Free Writing Prospectus   —   Rule 163/433
Filing Table of Contents

Document/Exhibit                   Description                      Pages   Size 

 1: FWP         Free Writing Prospectus                             HTML     11K 


This is an HTML Document rendered as filed.  [ Alternative Formats ]



Issuer Free Writing Prospectus, dated May 3, 2007

(Relating to Preliminary Prospectus Filed April 19, 2007)

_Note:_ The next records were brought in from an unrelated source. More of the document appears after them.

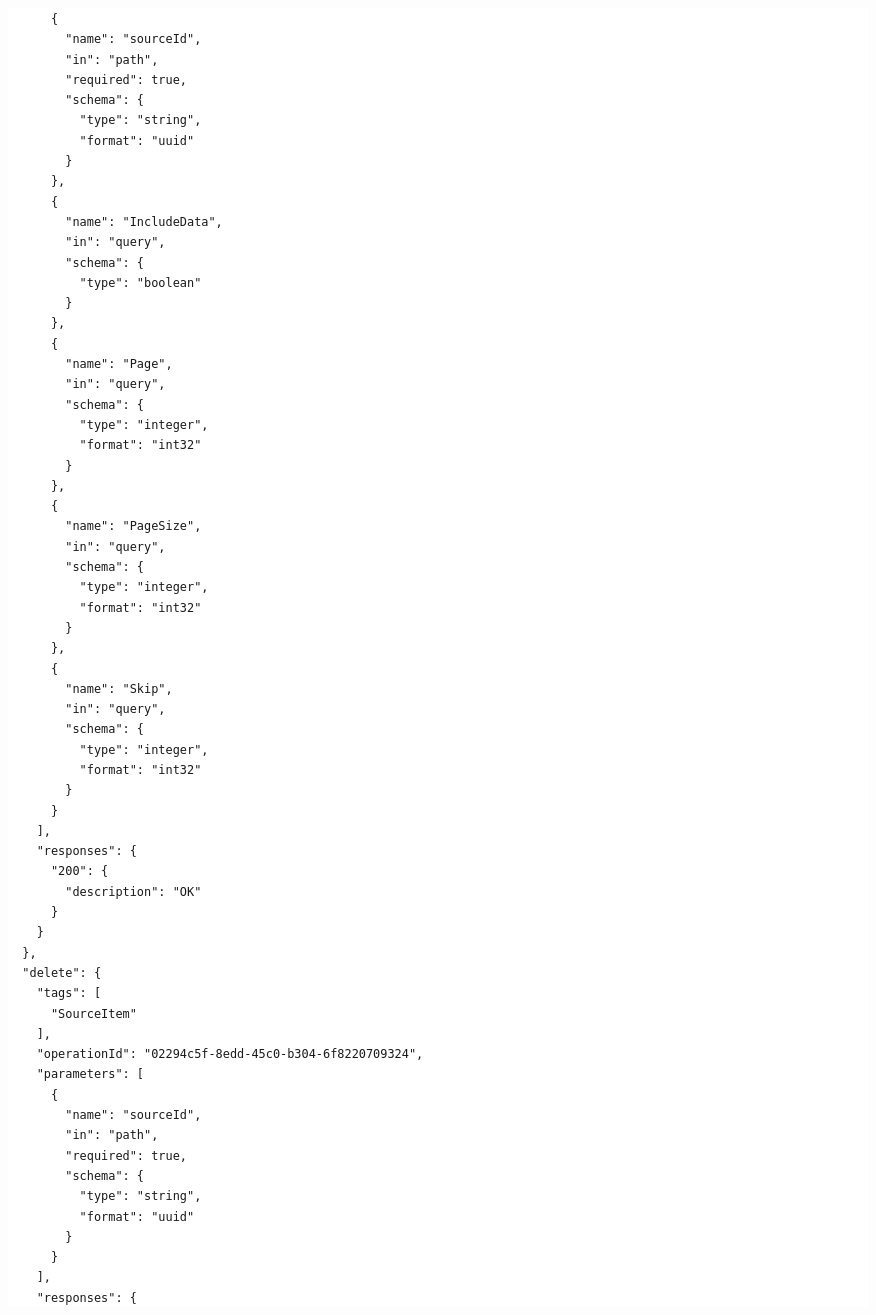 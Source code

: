           {
            "name": "sourceId",
            "in": "path",
            "required": true,
            "schema": {
              "type": "string",
              "format": "uuid"
            }
          },
          {
            "name": "IncludeData",
            "in": "query",
            "schema": {
              "type": "boolean"
            }
          },
          {
            "name": "Page",
            "in": "query",
            "schema": {
              "type": "integer",
              "format": "int32"
            }
          },
          {
            "name": "PageSize",
            "in": "query",
            "schema": {
              "type": "integer",
              "format": "int32"
            }
          },
          {
            "name": "Skip",
            "in": "query",
            "schema": {
              "type": "integer",
              "format": "int32"
            }
          }
        ],
        "responses": {
          "200": {
            "description": "OK"
          }
        }
      },
      "delete": {
        "tags": [
          "SourceItem"
        ],
        "operationId": "02294c5f-8edd-45c0-b304-6f8220709324",
        "parameters": [
          {
            "name": "sourceId",
            "in": "path",
            "required": true,
            "schema": {
              "type": "string",
              "format": "uuid"
            }
          }
        ],
        "responses": { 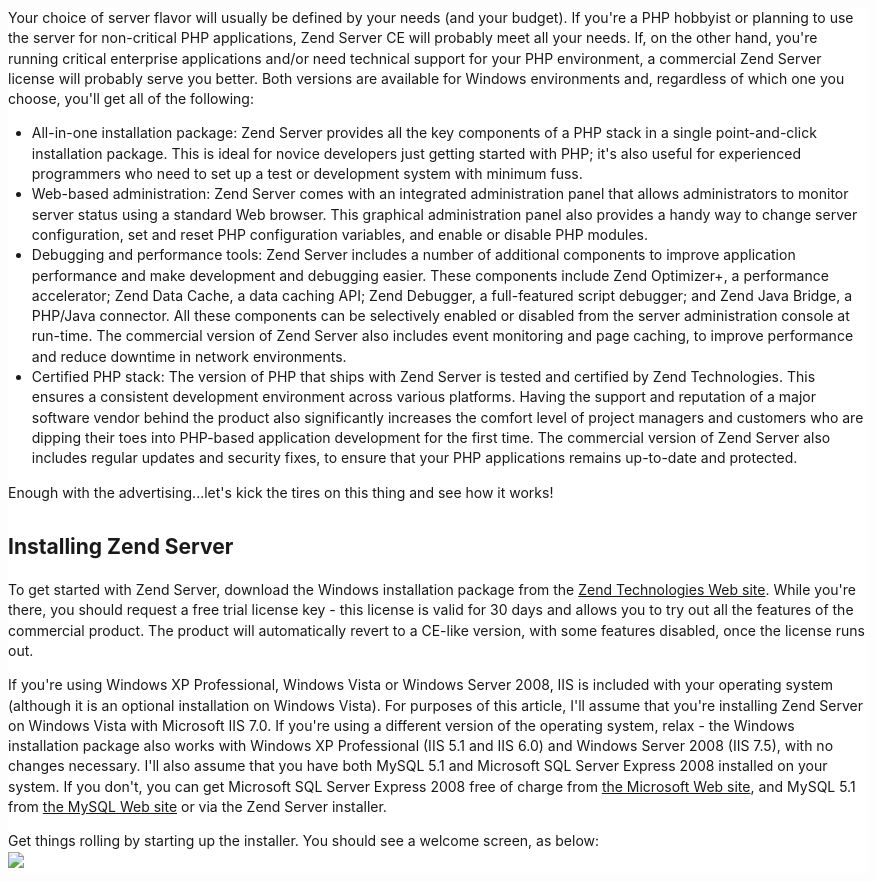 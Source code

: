 Your choice of server flavor will usually be defined by your needs (and your budget). If you're a PHP hobbyist or planning to use the server for non-critical PHP applications, Zend Server CE will probably meet all your needs. If, on the other hand, you're running critical enterprise applications and/or need technical support for your PHP environment, a commercial Zend Server license will probably serve you better. Both versions are available for Windows environments and, regardless of which one you choose, you'll get all of the following:

- All-in-one installation package: Zend Server provides all the key components of a PHP stack in a single point-and-click installation package. This is ideal for novice developers just getting started with PHP; it's also useful for experienced programmers who need to set up a test or development system with minimum fuss.
- Web-based administration: Zend Server comes with an integrated administration panel that allows administrators to monitor server status using a standard Web browser. This graphical administration panel also provides a handy way to change server configuration, set and reset PHP configuration variables, and enable or disable PHP modules.
- Debugging and performance tools: Zend Server includes a number of additional components to improve application performance and make development and debugging easier. These components include Zend Optimizer+, a performance accelerator; Zend Data Cache, a data caching API; Zend Debugger, a full-featured script debugger; and Zend Java Bridge, a PHP/Java connector. All these components can be selectively enabled or disabled from the server administration console at run-time. The commercial version of Zend Server also includes event monitoring and page caching, to improve performance and reduce downtime in network environments.
- Certified PHP stack: The version of PHP that ships with Zend Server is tested and certified by Zend Technologies. This ensures a consistent development environment across various platforms. Having the support and reputation of a major software vendor behind the product also significantly increases the comfort level of project managers and customers who are dipping their toes into PHP-based application development for the first time. The commercial version of Zend Server also includes regular updates and security fixes, to ensure that your PHP applications remains up-to-date and protected.

Enough with the advertising...let's kick the tires on this thing and see how it works!

## Installing Zend Server

To get started with Zend Server, download the Windows installation package from the [Zend Technologies Web site](http://www.zend.com/en/products/server/downloads). While you're there, you should request a free trial license key - this license is valid for 30 days and allows you to try out all the features of the commercial product. The product will automatically revert to a CE-like version, with some features disabled, once the license runs out.

If you're using Windows XP Professional, Windows Vista or Windows Server 2008, IIS is included with your operating system (although it is an optional installation on Windows Vista). For purposes of this article, I'll assume that you're installing Zend Server on Windows Vista with Microsoft IIS 7.0. If you're using a different version of the operating system, relax - the Windows installation package also works with Windows XP Professional (IIS 5.1 and IIS 6.0) and Windows Server 2008 (IIS 7.5), with no changes necessary. I'll also assume that you have both MySQL 5.1 and Microsoft SQL Server Express 2008 installed on your system. If you don't, you can get Microsoft SQL Server Express 2008 free of charge from [the Microsoft Web site](https://www.microsoft.com/express/sql/download/), and MySQL 5.1 from [the MySQL Web site](http://www.mysql.com/) or via the Zend Server installer.

Get things rolling by starting up the installer. You should see a welcome screen, as below:  
[![](build-a-high-performance-php-stack-with-windows-iis-and-zend-server/_static/image2.jpg)](build-a-high-performance-php-stack-with-windows-iis-and-zend-server/_static/image1.jpg)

Filed Pursuant to Rule 433

Registration Statement No. 333-139249

AMC ENTERTAINMENT INC.

On May 3, 2007, Marquee Holdings Inc., a Delaware corporation (“Holdings”), filed Amendment No. 7 to its Registration Statement on Form S-1 (“Amendment No. 7”).  The purpose of this Free Writing Prospectus is to summarize the principal changes to Holdings’ Preliminary Prospectus dated April 19, 2007 that are reflected in the Preliminary Prospectus, dated May 3, 2007 contained in Amendment No. 7.  References below to “we,” “us,” “our” and “Company” are used in the manner described in the Preliminary Prospectus dated May 2, 2007.

We have revised the first sentence of the first paragraph of the “Dividend Policy” section on page 41 to read as follows:

“Following this offering and subject to legally available funds, we intend to pay a quarterly cash dividend at an annual rate initially equal to $0.82 per share (or a quarterly rate initially equal to $0.205 per share) of common stock, commencing from the closing date of this offering.  Our first dividend payment will be made as soon as practicable, but may be delayed as a result of the provisions of our debt agreements and other limitations described below.  If delayed, this payment will include all quarterly dividend amounts from the closing date of this offering through the then most recently completed fiscal quarter.  We expect that this payment would be made no later than the fourth quarter of fiscal 2008.”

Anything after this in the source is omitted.